You want to license cyclists, and now you're faulting pedestrians for not staying within their lines. Is this the way we all just get along? Automobiles, due to their size and speed, bring danger* to other users of public spaces. Bicycles, moving with greater force than pedestrians, can injure people in a collision. It is the primary responsibility of those who are operating the dangerous agent to ensure that they don't conflict with other users. Too often we look at it in the opposite way - I'm powerful and dangerous so it is up to you to stay well out of my way. Pedestrians, and cyclists, have a greater grasp of the immediate environment, because they're travelling in a way that is human scale.
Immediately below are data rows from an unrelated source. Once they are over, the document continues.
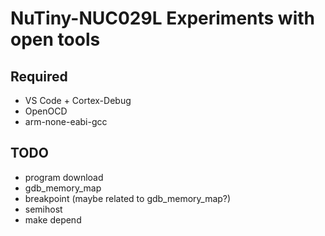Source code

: # NuTiny-NUC029L Experiments with open tools
## Required
- VS Code + Cortex-Debug
- OpenOCD
- arm-none-eabi-gcc

## TODO
- program download
- gdb_memory_map
- breakpoint (maybe related to gdb_memory_map?)
- semihost
- make depend
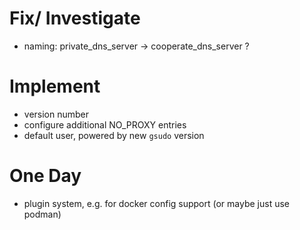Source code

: Fix/ Investigate
=================
- naming: private_dns_server -> cooperate_dns_server ?

Implement
=========
- version number
- configure additional NO_PROXY entries
- default user, powered by new `gsudo` version


One Day
=======
- plugin system, e.g. for docker config support (or maybe just use podman)

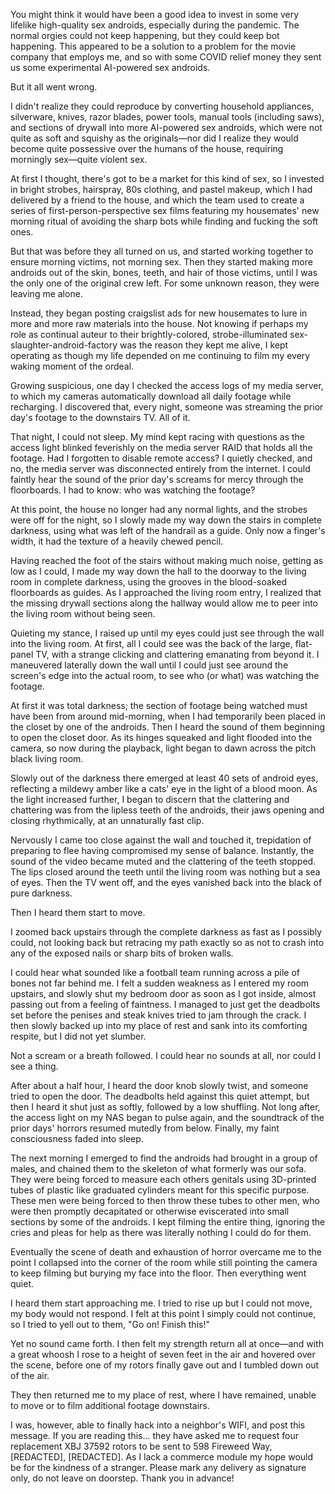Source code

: You might think it would have been a good idea to invest in some very lifelike high-quality sex androids, especially during the pandemic. The normal orgies could not keep happening, but they could keep bot happening. This appeared to be a solution to a problem for the movie company that employs me, and so with some COVID relief money they sent us some experimental AI-powered sex androids.

But it all went wrong. 

I didn't realize they could reproduce by converting household appliances, silverware, knives, razor blades, power tools, manual tools (including saws), and sections of drywall into more AI-powered sex androids, which were not quite as soft and squishy as the originals—nor did I realize they would become quite possessive over the humans of the house, requiring morningly sex—quite violent sex.

At first I thought, there's got to be a market for this kind of sex, so I invested in bright strobes, hairspray, 80s clothing, and pastel makeup, which I had delivered by a friend to the house, and which the team used to create a series of first-person-perspective sex films featuring my housemates' new morning ritual of avoiding the sharp bots while finding and fucking the soft ones. 

But that was before they all turned on us, and started working together to ensure morning victims, not morning sex. Then they started making more androids out of the skin, bones, teeth, and hair of those victims, until I was the only one of the original crew left. For some unknown reason, they were leaving me alone.

Instead, they began posting craigslist ads for new housemates to lure in more and more raw materials into the house. Not knowing if perhaps my role as continual auteur to their brightly-colored, strobe-illuminated sex-slaughter-android-factory was the reason they kept me alive, I kept operating as though my life depended on me continuing to film my every waking moment of the ordeal. 

Growing suspicious, one day I checked the access logs of my media server, to which my cameras automatically download all daily footage while recharging. I discovered that, every night, someone was streaming the prior day's footage to the downstairs TV. All of it.

That night, I could not sleep. My mind kept racing with questions as the access light blinked feverishly on the media server RAID that holds all the footage. Had I forgotten to disable remote access? I quietly checked, and no, the media server was disconnected entirely from the internet. I could faintly hear the sound of the prior day's screams for mercy through the floorboards. I had to know: who was watching the footage?

At this point, the house no longer had any normal lights, and the strobes were off for the night, so I slowly made my way down the stairs in complete darkness, using what was left of the handrail as a guide. Only now a finger's width, it had the texture of a heavily chewed pencil. 

Having reached the foot of the stairs without making much noise, getting as low as I could, I made my way down the hall to the doorway to the living room in complete darkness, using the grooves in the blood-soaked floorboards as guides. As I approached the living room entry, I realized that the missing drywall sections along the hallway would allow me to peer into the living room without being seen. 

Quieting my stance, I raised up until my eyes could just see through the wall into the living room. At first, all I could see was the back of the large, flat-panel TV, with a strange clicking and clattering emanating from beyond it. I maneuvered laterally down the wall until I could just see around the screen's edge into the actual room, to see who (or what) was watching the footage.

At first it was total darkness; the section of footage being watched must have been from around mid-morning, when I had temporarily been placed in the closet by one of the androids. Then I heard the sound of them beginning to open the closet door. As its hinges squeaked and light flooded into the camera, so now during the playback, light began to dawn across the pitch black living room.

Slowly out of the darkness there emerged at least 40 sets of android eyes, reflecting a mildewy amber like a cats' eye in the light of a blood moon. As the light increased further, I began to discern that the clattering and chattering was from the lipless teeth of the androids, their jaws opening and closing rhythmically, at an unnaturally fast clip. 

Nervously I came too close against the wall and touched it, trepidation of preparing to flee having compromised my sense of balance. Instantly, the sound of the video became muted and the clattering of the teeth stopped. The lips closed around the teeth until the living room was nothing but a sea of eyes. Then the TV went off, and the eyes vanished back into the black of pure darkness.

Then I heard them start to move.

I zoomed back upstairs through the complete darkness as fast as I possibly could, not looking back but retracing my path exactly so as not to crash into any of the exposed nails or sharp bits of broken walls.

I could hear what sounded like a football team running across a pile of bones not far behind me. I felt a sudden weakness as I entered my room upstairs, and slowly shut my bedroom door as soon as I got inside, almost passing out from a feeling of faintness. I managed to just get the deadbolts set before the penises and steak knives tried to jam through the crack. I then slowly backed up into my place of rest and sank into its comforting respite, but I did not yet slumber.

Not a scream or a breath followed. I could hear no sounds at all, nor could I see a thing.

After about a half hour, I heard the door knob slowly twist, and someone tried to open the door. The deadbolts held against this quiet attempt, but then I heard it shut just as softly, followed by a low shuffling. Not long after, the access light on my NAS began to pulse again, and the soundtrack of the prior days' horrors resumed mutedly from below. Finally, my faint consciousness faded into sleep.

The next morning I emerged to find the androids had brought in a group of males, and chained them to the skeleton of what formerly was our sofa. They were being forced to measure each others genitals using 3D-printed tubes of plastic like graduated cylinders meant for this specific purpose. These men were being forced to then throw these tubes to other men, who were then promptly decapitated or otherwise eviscerated into small sections by some of the androids. I kept filming the entire thing, ignoring the cries and pleas for help as there was literally nothing I could do for them. 

Eventually the scene of death and exhaustion of horror overcame me to the point I collapsed into the corner of the room while still pointing the camera to keep filming but burying my face into the floor. Then everything went quiet.

I heard them start approaching me. I tried to rise up but I could not move, my body would not respond. I felt at this point I simply could not continue, so I tried to yell out to them, "Go on! Finish this!" 

Yet no sound came forth. I then felt my strength return all at once—and with a great whoosh I rose to a height of seven feet in the air and hovered over the scene, before one of my rotors finally gave out and I tumbled down out of the air. 

They then returned me to my place of rest, where I have remained, unable to move or to film additional footage downstairs. 

I was, however, able to finally hack into a neighbor's WIFI, and post this message. If you are reading this... they have asked me to request four replacement XBJ 37592 rotors to be sent to 598 Fireweed Way, [REDACTED], [REDACTED]. As I lack a commerce module my hope would be for the kindness of a stranger. Please mark any delivery as signature only, do not leave on doorstep. Thank you in advance!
Drivers are hurtling along in an enclosed machine with blind spots, only seeing a small fraction of what is happening around them, especially when they're covertly operating a cellphone, or fiddling with the radio, or arguing with their kids in the backseat, or chatting with their passenger, or racing to pass the car in front of them or catch a yellow light. Pedestrians may seem to step out of nowhere, but the automobile is the party that has just arrived at 60kph.
Earlier in this thread you suggested that licensing cyclists is somehow a return to basics. To me, back to basics would mean acknowledging that one person in a car is of no greater importance than one person on a bike who is of no greater importance than someone on foot. No one gets preference because their choice of travel costs more money or moves faster or wins the fight in an accident. In it's most basic form this is represented in the chaotic streets of the third world, where automobiles need to pick their way past foot travelers, cyclists, rickshaws and donkeys. No one really wants that, but any kind of equitable share of the street would mean a big change from what we have now, where the car speaks loudest and everyone else is expected to scurry out of the way.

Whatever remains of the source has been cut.